Write every entry out again, exactly as given.

Stored data:
___

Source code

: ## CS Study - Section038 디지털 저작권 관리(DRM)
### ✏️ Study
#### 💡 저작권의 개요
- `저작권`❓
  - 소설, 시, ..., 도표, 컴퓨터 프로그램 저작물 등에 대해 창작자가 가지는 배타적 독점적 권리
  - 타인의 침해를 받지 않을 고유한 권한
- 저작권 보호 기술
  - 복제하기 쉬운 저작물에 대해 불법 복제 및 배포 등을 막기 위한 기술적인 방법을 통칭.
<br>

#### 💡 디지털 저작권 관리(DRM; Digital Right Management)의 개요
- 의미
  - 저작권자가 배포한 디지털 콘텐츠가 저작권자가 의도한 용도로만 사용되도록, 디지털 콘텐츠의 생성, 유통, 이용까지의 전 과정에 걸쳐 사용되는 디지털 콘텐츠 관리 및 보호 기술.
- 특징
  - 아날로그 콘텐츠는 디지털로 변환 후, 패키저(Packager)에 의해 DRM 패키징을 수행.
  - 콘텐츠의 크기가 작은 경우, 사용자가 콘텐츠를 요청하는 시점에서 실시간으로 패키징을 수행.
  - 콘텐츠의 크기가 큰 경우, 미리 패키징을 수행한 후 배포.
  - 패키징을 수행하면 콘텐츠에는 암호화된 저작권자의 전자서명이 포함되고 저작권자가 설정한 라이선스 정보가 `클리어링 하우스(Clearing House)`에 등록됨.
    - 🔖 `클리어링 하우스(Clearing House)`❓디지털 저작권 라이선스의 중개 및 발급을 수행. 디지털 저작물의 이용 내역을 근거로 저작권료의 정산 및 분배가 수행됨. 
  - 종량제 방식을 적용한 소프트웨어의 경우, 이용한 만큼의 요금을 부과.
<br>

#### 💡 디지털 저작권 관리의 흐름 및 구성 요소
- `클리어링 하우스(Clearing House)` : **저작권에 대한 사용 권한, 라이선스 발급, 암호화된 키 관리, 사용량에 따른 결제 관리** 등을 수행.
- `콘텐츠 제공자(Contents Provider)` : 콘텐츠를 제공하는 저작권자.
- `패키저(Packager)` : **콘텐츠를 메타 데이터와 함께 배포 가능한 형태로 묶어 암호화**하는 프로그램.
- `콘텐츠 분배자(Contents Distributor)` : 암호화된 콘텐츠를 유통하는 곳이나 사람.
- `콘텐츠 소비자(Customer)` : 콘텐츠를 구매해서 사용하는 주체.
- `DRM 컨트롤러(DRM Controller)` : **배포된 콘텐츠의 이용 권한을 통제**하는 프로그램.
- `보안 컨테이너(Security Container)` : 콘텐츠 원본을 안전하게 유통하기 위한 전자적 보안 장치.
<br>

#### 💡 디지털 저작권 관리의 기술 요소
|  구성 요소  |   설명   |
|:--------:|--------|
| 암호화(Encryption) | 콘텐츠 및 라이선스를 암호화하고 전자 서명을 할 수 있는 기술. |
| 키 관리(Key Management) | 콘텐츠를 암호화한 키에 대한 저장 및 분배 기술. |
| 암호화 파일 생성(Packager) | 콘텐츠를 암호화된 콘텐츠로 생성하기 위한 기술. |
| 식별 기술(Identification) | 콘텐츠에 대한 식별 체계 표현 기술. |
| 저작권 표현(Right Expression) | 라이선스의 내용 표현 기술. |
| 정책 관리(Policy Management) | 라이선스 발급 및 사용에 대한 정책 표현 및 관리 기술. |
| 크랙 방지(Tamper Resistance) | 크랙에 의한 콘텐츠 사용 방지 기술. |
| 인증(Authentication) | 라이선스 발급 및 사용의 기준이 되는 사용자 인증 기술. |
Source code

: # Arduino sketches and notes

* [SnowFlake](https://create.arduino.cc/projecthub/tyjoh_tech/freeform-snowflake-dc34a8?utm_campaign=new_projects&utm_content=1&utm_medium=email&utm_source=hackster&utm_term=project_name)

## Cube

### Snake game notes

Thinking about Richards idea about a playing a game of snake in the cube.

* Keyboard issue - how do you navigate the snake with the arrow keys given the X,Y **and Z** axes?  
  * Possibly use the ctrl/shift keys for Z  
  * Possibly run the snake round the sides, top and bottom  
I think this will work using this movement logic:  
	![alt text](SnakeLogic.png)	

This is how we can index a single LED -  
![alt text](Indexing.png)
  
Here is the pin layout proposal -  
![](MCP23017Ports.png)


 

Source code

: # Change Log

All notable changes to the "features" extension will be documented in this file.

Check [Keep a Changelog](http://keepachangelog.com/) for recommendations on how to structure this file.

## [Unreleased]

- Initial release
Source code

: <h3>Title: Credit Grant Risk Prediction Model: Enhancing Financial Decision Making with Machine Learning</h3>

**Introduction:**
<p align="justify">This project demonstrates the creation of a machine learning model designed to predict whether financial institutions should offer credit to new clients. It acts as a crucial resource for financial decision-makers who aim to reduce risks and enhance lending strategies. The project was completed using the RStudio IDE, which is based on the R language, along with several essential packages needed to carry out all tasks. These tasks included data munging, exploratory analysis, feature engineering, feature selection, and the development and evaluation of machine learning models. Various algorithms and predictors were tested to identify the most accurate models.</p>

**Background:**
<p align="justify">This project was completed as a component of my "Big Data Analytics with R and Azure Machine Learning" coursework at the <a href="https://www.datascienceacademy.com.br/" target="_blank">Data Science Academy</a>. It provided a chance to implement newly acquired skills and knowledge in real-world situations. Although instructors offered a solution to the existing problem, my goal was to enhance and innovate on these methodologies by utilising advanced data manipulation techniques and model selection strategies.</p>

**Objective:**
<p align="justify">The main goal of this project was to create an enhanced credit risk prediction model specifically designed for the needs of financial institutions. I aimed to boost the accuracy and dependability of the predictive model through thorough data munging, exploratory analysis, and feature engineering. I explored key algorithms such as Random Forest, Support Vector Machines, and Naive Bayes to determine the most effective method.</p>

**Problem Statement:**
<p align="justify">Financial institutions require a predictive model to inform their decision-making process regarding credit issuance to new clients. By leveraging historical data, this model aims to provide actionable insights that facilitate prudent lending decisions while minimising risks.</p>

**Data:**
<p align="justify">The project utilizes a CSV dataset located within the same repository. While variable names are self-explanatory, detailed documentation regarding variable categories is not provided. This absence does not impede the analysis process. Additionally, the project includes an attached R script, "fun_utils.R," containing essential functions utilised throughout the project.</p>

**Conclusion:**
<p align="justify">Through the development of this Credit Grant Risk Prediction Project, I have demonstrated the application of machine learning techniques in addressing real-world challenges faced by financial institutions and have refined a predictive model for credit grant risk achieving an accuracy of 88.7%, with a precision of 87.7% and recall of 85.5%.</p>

___

YOUR SOLUTION:
Source code

: ## CS Study - Section038 디지털 저작권 관리(DRM)
### ✏️ Study
#### 💡 저작권의 개요
- `저작권`❓
  - 소설, 시, ..., 도표, 컴퓨터 프로그램 저작물 등에 대해 창작자가 가지는 배타적 독점적 권리
  - 타인의 침해를 받지 않을 고유한 권한
- 저작권 보호 기술
  - 복제하기 쉬운 저작물에 대해 불법 복제 및 배포 등을 막기 위한 기술적인 방법을 통칭.
<br>

#### 💡 디지털 저작권 관리(DRM; Digital Right Management)의 개요
- 의미
  - 저작권자가 배포한 디지털 콘텐츠가 저작권자가 의도한 용도로만 사용되도록, 디지털 콘텐츠의 생성, 유통, 이용까지의 전 과정에 걸쳐 사용되는 디지털 콘텐츠 관리 및 보호 기술.
- 특징
  - 아날로그 콘텐츠는 디지털로 변환 후, 패키저(Packager)에 의해 DRM 패키징을 수행.
  - 콘텐츠의 크기가 작은 경우, 사용자가 콘텐츠를 요청하는 시점에서 실시간으로 패키징을 수행.
  - 콘텐츠의 크기가 큰 경우, 미리 패키징을 수행한 후 배포.
  - 패키징을 수행하면 콘텐츠에는 암호화된 저작권자의 전자서명이 포함되고 저작권자가 설정한 라이선스 정보가 `클리어링 하우스(Clearing House)`에 등록됨.
    - 🔖 `클리어링 하우스(Clearing House)`❓디지털 저작권 라이선스의 중개 및 발급을 수행. 디지털 저작물의 이용 내역을 근거로 저작권료의 정산 및 분배가 수행됨. 
  - 종량제 방식을 적용한 소프트웨어의 경우, 이용한 만큼의 요금을 부과.
<br>

#### 💡 디지털 저작권 관리의 흐름 및 구성 요소
- `클리어링 하우스(Clearing House)` : **저작권에 대한 사용 권한, 라이선스 발급, 암호화된 키 관리, 사용량에 따른 결제 관리** 등을 수행.
- `콘텐츠 제공자(Contents Provider)` : 콘텐츠를 제공하는 저작권자.
- `패키저(Packager)` : **콘텐츠를 메타 데이터와 함께 배포 가능한 형태로 묶어 암호화**하는 프로그램.
- `콘텐츠 분배자(Contents Distributor)` : 암호화된 콘텐츠를 유통하는 곳이나 사람.
- `콘텐츠 소비자(Customer)` : 콘텐츠를 구매해서 사용하는 주체.
- `DRM 컨트롤러(DRM Controller)` : **배포된 콘텐츠의 이용 권한을 통제**하는 프로그램.
- `보안 컨테이너(Security Container)` : 콘텐츠 원본을 안전하게 유통하기 위한 전자적 보안 장치.
<br>

#### 💡 디지털 저작권 관리의 기술 요소
|  구성 요소  |   설명   |
|:--------:|--------|
| 암호화(Encryption) | 콘텐츠 및 라이선스를 암호화하고 전자 서명을 할 수 있는 기술. |
| 키 관리(Key Management) | 콘텐츠를 암호화한 키에 대한 저장 및 분배 기술. |
| 암호화 파일 생성(Packager) | 콘텐츠를 암호화된 콘텐츠로 생성하기 위한 기술. |
| 식별 기술(Identification) | 콘텐츠에 대한 식별 체계 표현 기술. |
| 저작권 표현(Right Expression) | 라이선스의 내용 표현 기술. |
| 정책 관리(Policy Management) | 라이선스 발급 및 사용에 대한 정책 표현 및 관리 기술. |
| 크랙 방지(Tamper Resistance) | 크랙에 의한 콘텐츠 사용 방지 기술. |
| 인증(Authentication) | 라이선스 발급 및 사용의 기준이 되는 사용자 인증 기술. |
Source code

: # Arduino sketches and notes

* [SnowFlake](https://create.arduino.cc/projecthub/tyjoh_tech/freeform-snowflake-dc34a8?utm_campaign=new_projects&utm_content=1&utm_medium=email&utm_source=hackster&utm_term=project_name)

## Cube

### Snake game notes

Thinking about Richards idea about a playing a game of snake in the cube.

* Keyboard issue - how do you navigate the snake with the arrow keys given the X,Y **and Z** axes?  
  * Possibly use the ctrl/shift keys for Z  
  * Possibly run the snake round the sides, top and bottom  
I think this will work using this movement logic:  
	![alt text](SnakeLogic.png)	

This is how we can index a single LED -  
![alt text](Indexing.png)
  
Here is the pin layout proposal -  
![](MCP23017Ports.png)


 

Source code

: # Change Log

All notable changes to the "features" extension will be documented in this file.

Check [Keep a Changelog](http://keepachangelog.com/) for recommendations on how to structure this file.

## [Unreleased]

- Initial release
Source code

: <h3>Title: Credit Grant Risk Prediction Model: Enhancing Financial Decision Making with Machine Learning</h3>

**Introduction:**
<p align="justify">This project demonstrates the creation of a machine learning model designed to predict whether financial institutions should offer credit to new clients. It acts as a crucial resource for financial decision-makers who aim to reduce risks and enhance lending strategies. The project was completed using the RStudio IDE, which is based on the R language, along with several essential packages needed to carry out all tasks. These tasks included data munging, exploratory analysis, feature engineering, feature selection, and the development and evaluation of machine learning models. Various algorithms and predictors were tested to identify the most accurate models.</p>

**Background:**
<p align="justify">This project was completed as a component of my "Big Data Analytics with R and Azure Machine Learning" coursework at the <a href="https://www.datascienceacademy.com.br/" target="_blank">Data Science Academy</a>. It provided a chance to implement newly acquired skills and knowledge in real-world situations. Although instructors offered a solution to the existing problem, my goal was to enhance and innovate on these methodologies by utilising advanced data manipulation techniques and model selection strategies.</p>

**Objective:**
<p align="justify">The main goal of this project was to create an enhanced credit risk prediction model specifically designed for the needs of financial institutions. I aimed to boost the accuracy and dependability of the predictive model through thorough data munging, exploratory analysis, and feature engineering. I explored key algorithms such as Random Forest, Support Vector Machines, and Naive Bayes to determine the most effective method.</p>

**Problem Statement:**
<p align="justify">Financial institutions require a predictive model to inform their decision-making process regarding credit issuance to new clients. By leveraging historical data, this model aims to provide actionable insights that facilitate prudent lending decisions while minimising risks.</p>

**Data:**
<p align="justify">The project utilizes a CSV dataset located within the same repository. While variable names are self-explanatory, detailed documentation regarding variable categories is not provided. This absence does not impede the analysis process. Additionally, the project includes an attached R script, "fun_utils.R," containing essential functions utilised throughout the project.</p>

**Conclusion:**
<p align="justify">Through the development of this Credit Grant Risk Prediction Project, I have demonstrated the application of machine learning techniques in addressing real-world challenges faced by financial institutions and have refined a predictive model for credit grant risk achieving an accuracy of 88.7%, with a precision of 87.7% and recall of 85.5%.</p>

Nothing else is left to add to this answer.